Scan the material below for the word "zahl", then copy every line in which it appears.

[Supplied material — start]

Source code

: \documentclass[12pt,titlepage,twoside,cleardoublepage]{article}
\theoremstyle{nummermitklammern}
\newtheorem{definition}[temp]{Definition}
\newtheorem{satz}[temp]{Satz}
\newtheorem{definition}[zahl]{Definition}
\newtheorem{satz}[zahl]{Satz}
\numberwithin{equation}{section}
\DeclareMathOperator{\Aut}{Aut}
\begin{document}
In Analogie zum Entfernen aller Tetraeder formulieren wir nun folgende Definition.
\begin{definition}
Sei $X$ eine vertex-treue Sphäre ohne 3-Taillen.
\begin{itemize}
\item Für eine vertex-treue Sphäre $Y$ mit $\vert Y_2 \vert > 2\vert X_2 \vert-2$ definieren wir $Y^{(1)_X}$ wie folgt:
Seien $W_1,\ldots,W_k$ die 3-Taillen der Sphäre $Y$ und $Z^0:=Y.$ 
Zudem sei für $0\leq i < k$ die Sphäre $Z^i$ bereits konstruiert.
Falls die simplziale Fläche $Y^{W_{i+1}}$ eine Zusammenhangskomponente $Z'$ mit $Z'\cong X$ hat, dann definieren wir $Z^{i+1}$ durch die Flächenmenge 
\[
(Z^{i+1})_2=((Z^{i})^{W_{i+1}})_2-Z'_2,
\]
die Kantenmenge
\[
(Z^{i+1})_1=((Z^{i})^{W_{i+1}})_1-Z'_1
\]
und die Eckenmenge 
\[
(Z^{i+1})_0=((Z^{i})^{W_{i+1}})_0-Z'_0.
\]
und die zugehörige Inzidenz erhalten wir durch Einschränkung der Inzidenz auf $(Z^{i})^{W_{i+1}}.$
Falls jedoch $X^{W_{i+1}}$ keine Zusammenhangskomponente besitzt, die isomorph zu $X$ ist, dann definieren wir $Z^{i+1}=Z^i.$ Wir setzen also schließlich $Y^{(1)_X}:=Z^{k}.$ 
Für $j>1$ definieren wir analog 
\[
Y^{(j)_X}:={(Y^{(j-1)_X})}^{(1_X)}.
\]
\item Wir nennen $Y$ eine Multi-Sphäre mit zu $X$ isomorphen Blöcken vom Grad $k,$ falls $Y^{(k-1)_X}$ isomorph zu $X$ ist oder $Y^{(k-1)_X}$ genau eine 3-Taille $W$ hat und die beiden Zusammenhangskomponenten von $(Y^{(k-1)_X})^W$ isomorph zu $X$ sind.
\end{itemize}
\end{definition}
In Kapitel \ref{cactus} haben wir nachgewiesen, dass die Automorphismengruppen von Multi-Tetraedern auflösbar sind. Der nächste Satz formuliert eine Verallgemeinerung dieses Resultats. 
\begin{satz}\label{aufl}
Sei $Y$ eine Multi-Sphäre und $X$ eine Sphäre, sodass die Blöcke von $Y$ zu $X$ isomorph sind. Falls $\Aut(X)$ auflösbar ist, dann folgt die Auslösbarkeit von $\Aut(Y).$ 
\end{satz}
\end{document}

[Supplied material — finish]

Answer section:
\newtheorem{definition}[zahl]{Definition}
\newtheorem{satz}[zahl]{Satz}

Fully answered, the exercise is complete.